The results demonstrated remarkable targeting efficiency:
- Non-targeting LNP formulations showed less than 2% engagement in murine lymphocytes
- DARPin-conjugated LNP achieved up to 86% binding and 59% transgene expression in murine CD8+ T cells
- In human CD8+ T-cell samples, the DARPin-conjugated LNP achieved approximately 98% binding with 46% to 90% expression
"These results represent a significant step forward in enhancing the precision of LNP therapeutics," said Dr. Ying Tam, CSO of Acuitas Therapeutics. "By utilizing targeting ligands such as Athebody DARPin in our LNP formulations, we've enabled targeted mRNA delivery to specific target cells such as CD8+ T cells. This research sets the stage for new therapeutic strategies for many other potential beyond-the-liver indications."
Improved Preclinical Models for LNP Development
Acuitas also presented findings from studies using improved preclinical models for LNP delivery assessment. In a nonhuman primate (NHP) study, three lead LNP formulations were administered intravenously at 0.5 or 1.5 mg/kg monthly for three months. The formulations demonstrated high activity with two different mRNA payloads and exhibited consistent pharmacodynamic, pharmacokinetic, and toxicity profiles with repeated administration.

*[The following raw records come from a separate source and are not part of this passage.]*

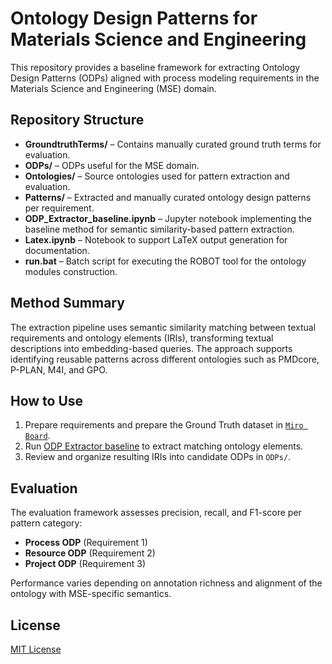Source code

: # Ontology Design Patterns for Materials Science and Engineering

This repository provides a baseline framework for extracting Ontology Design Patterns (ODPs) aligned with process modeling requirements in the Materials Science and Engineering (MSE) domain.

## Repository Structure

- **GroundtruthTerms/** – Contains manually curated ground truth terms for evaluation.
- **ODPs/** – ODPs useful for the MSE domain.
- **Ontologies/** – Source ontologies used for pattern extraction and evaluation.
- **Patterns/** – Extracted and manually curated ontology design patterns per requirement.
- **ODP_Extractor_baseline.ipynb** – Jupyter notebook implementing the baseline method for semantic similarity-based pattern extraction.
- **Latex.ipynb** – Notebook to support LaTeX output generation for documentation.
- **run.bat** – Batch script for executing the ROBOT tool for the ontology modules construction.

## Method Summary

The extraction pipeline uses semantic similarity matching between textual requirements and ontology elements (IRIs), transforming textual descriptions into embedding-based queries. The approach supports identifying reusable patterns across different ontologies such as PMDcore, P-PLAN, M4I, and GPO.

## How to Use

1. Prepare requirements and prepare the Ground Truth dataset in [`Miro Board`](https://miro.com/app/board/uXjVNsagu1I=/?share_link_id=85458131985).
2. Run [ODP Extractor baseline](ODP_Extractor_baseline.ipynb) to extract matching ontology elements.
3. Review and organize resulting IRIs into candidate ODPs in `ODPs/`.

## Evaluation

The evaluation framework assesses precision, recall, and F1-score per pattern category:
- **Process ODP** (Requirement 1)
- **Resource ODP** (Requirement 2)
- **Project ODP** (Requirement 3)

Performance varies depending on annotation richness and alignment of the ontology with MSE-specific semantics.

## License

[MIT License](License.txt)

Histopathology revealed only mild, non-adverse, and predictable effects in the liver, spleen, and adrenal glands, supporting the feasibility and safety of the LNP platform for repeated dosing—a critical factor for many therapeutic applications.

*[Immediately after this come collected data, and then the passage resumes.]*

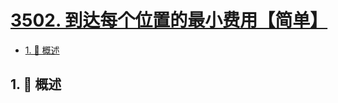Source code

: # [3502. 到达每个位置的最小费用【简单】](https://github.com/tnotesjs/TNotes.leetcode/tree/main/notes/3502.%20%E5%88%B0%E8%BE%BE%E6%AF%8F%E4%B8%AA%E4%BD%8D%E7%BD%AE%E7%9A%84%E6%9C%80%E5%B0%8F%E8%B4%B9%E7%94%A8%E3%80%90%E7%AE%80%E5%8D%95%E3%80%91)

<!-- region:toc -->

- [1. 📝 概述](#1--概述)

<!-- endregion:toc -->

## 1. 📝 概述
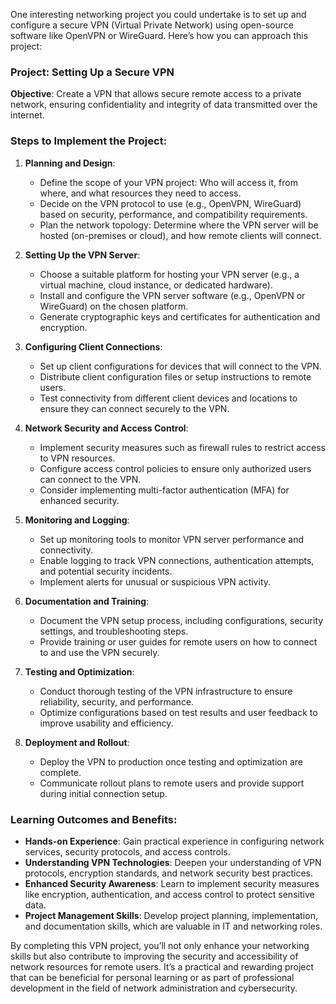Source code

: One interesting networking project you could undertake is to set up and configure a secure VPN (Virtual Private Network) using open-source software like OpenVPN or WireGuard. Here’s how you can approach this project:

### Project: Setting Up a Secure VPN

**Objective**: Create a VPN that allows secure remote access to a private network, ensuring confidentiality and integrity of data transmitted over the internet.

### Steps to Implement the Project:

1. **Planning and Design**:
   - Define the scope of your VPN project: Who will access it, from where, and what resources they need to access.
   - Decide on the VPN protocol to use (e.g., OpenVPN, WireGuard) based on security, performance, and compatibility requirements.
   - Plan the network topology: Determine where the VPN server will be hosted (on-premises or cloud), and how remote clients will connect.

2. **Setting Up the VPN Server**:
   - Choose a suitable platform for hosting your VPN server (e.g., a virtual machine, cloud instance, or dedicated hardware).
   - Install and configure the VPN server software (e.g., OpenVPN or WireGuard) on the chosen platform.
   - Generate cryptographic keys and certificates for authentication and encryption.

3. **Configuring Client Connections**:
   - Set up client configurations for devices that will connect to the VPN.
   - Distribute client configuration files or setup instructions to remote users.
   - Test connectivity from different client devices and locations to ensure they can connect securely to the VPN.

4. **Network Security and Access Control**:
   - Implement security measures such as firewall rules to restrict access to VPN resources.
   - Configure access control policies to ensure only authorized users can connect to the VPN.
   - Consider implementing multi-factor authentication (MFA) for enhanced security.

5. **Monitoring and Logging**:
   - Set up monitoring tools to monitor VPN server performance and connectivity.
   - Enable logging to track VPN connections, authentication attempts, and potential security incidents.
   - Implement alerts for unusual or suspicious VPN activity.

6. **Documentation and Training**:
   - Document the VPN setup process, including configurations, security settings, and troubleshooting steps.
   - Provide training or user guides for remote users on how to connect to and use the VPN securely.

7. **Testing and Optimization**:
   - Conduct thorough testing of the VPN infrastructure to ensure reliability, security, and performance.
   - Optimize configurations based on test results and user feedback to improve usability and efficiency.

8. **Deployment and Rollout**:
   - Deploy the VPN to production once testing and optimization are complete.
   - Communicate rollout plans to remote users and provide support during initial connection setup.

### Learning Outcomes and Benefits:

- **Hands-on Experience**: Gain practical experience in configuring network services, security protocols, and access controls.
- **Understanding VPN Technologies**: Deepen your understanding of VPN protocols, encryption standards, and network security best practices.
- **Enhanced Security Awareness**: Learn to implement security measures like encryption, authentication, and access control to protect sensitive data.
- **Project Management Skills**: Develop project planning, implementation, and documentation skills, which are valuable in IT and networking roles.

By completing this VPN project, you’ll not only enhance your networking skills but also contribute to improving the security and accessibility of network resources for remote users. It’s a practical and rewarding project that can be beneficial for personal learning or as part of professional development in the field of network administration and cybersecurity.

To address species-specific limitations in current models, Acuitas evaluated PXB-mice, a humanized liver model, for their predictive utility in mRNA-LNP delivery and development. Three LNP candidates were assessed, with LNP13 showing the greatest activity and excellent tolerability at doses up to 5.0 mg/kg. The studies revealed broad liver distribution and slightly delayed mRNA expression in human hepatocytes, reinforcing the model's value in studying human-specific responses to LNP-based therapies.
Implications for Future Gene Therapies
The successful delivery of a personalized CRISPR therapy for UCD represents a significant milestone in the field of gene editing. UCD affects approximately 1 in 35,000 births in the United States and can be fatal if not treated promptly. Traditional management includes dietary protein restriction, medications, and in severe cases, liver transplantation.
This personalized approach to genetic medicine demonstrates the potential for tailored therapies that address the specific genetic mutations of individual patients. The rapid development timeline—six months from concept to patient administration—also highlights the potential for accelerated therapeutic development when multiple partners collaborate effectively.
Acuitas' LNP technology has already been clinically validated in approved products, including the Pfizer-BioNTech COVID-19 vaccine (COMIRNATY®) and Alnylam Pharmaceuticals' ONPATTRO® for the treatment of transthyretin amyloidosis. The company continues to focus on enhancing LNP formulations to expand targeting beyond the liver, enable safe repeat dosing, and support a broad range of therapeutic programs.
The advances in targeted delivery to T cells could have particularly significant implications for immunotherapy applications, potentially enabling more precise and effective cell-specific therapies for cancer and other conditions where immune cell targeting is beneficial.
As personalized medicine continues to evolve, the collaborative model demonstrated by Acuitas, CHOP, and their partners provides a template for how complex genetic therapies can be developed and delivered efficiently, potentially transforming treatment paradigms for patients with rare genetic disorders.